## Data
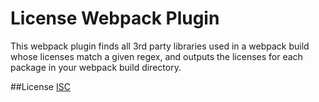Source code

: # License Webpack Plugin
This webpack plugin finds all 3rd party libraries used in a webpack build whose
licenses match a given regex, and outputs the licenses for each package in your
webpack build directory.

##License
[ISC](https://opensource.org/licenses/ISC)
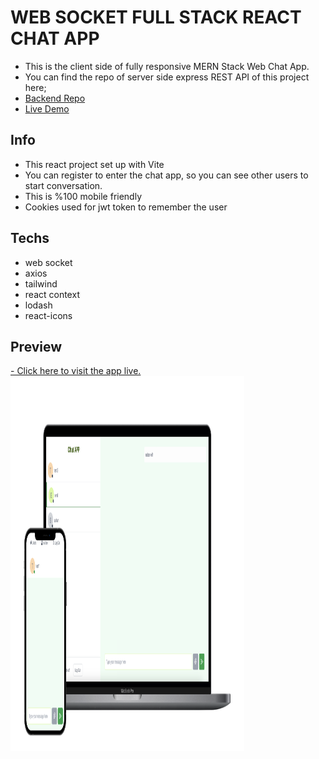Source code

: # WEB SOCKET FULL STACK REACT CHAT APP

- This is the client side of fully responsive MERN Stack Web Chat App.
- You can find the repo of server side express REST API of this project here;
- [Backend Repo](https://github.com/elinordeniz/web-socket-chat-api)
- [Live Demo](https://ws-react-chat-app.onrender.com)

## Info

- This react project set up with Vite
- You can register to enter the chat app, so you can see other users to start conversation.
- This is %100 mobile friendly
- Cookies used for jwt token to remember the user

## Techs

- web socket
- axios
- tailwind
- react context
- lodash
- react-icons

## Preview

[- Click here to visit the app live.](https://ws-react-chat-app.onrender.com)
<img src="https://github.com/elinordeniz/websocket-react-chat-app/blob/main/public/chatapp.png" width="374" height="600"/>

## Your objective
Repeat every entry above exactly; images stay out of the copy.

## Solution below
Source code

: # License Webpack Plugin
This webpack plugin finds all 3rd party libraries used in a webpack build whose
licenses match a given regex, and outputs the licenses for each package in your
webpack build directory.

##License
[ISC](https://opensource.org/licenses/ISC)
Source code

: # WEB SOCKET FULL STACK REACT CHAT APP

- This is the client side of fully responsive MERN Stack Web Chat App.
- You can find the repo of server side express REST API of this project here;
- [Backend Repo](https://github.com/elinordeniz/web-socket-chat-api)
- [Live Demo](https://ws-react-chat-app.onrender.com)

## Info

- This react project set up with Vite
- You can register to enter the chat app, so you can see other users to start conversation.
- This is %100 mobile friendly
- Cookies used for jwt token to remember the user

## Techs

- web socket
- axios
- tailwind
- react context
- lodash
- react-icons

## Preview

[- Click here to visit the app live.](https://ws-react-chat-app.onrender.com)
<img src="https://github.com/elinordeniz/websocket-react-chat-app/blob/main/public/chatapp.png" width="374" height="600"/>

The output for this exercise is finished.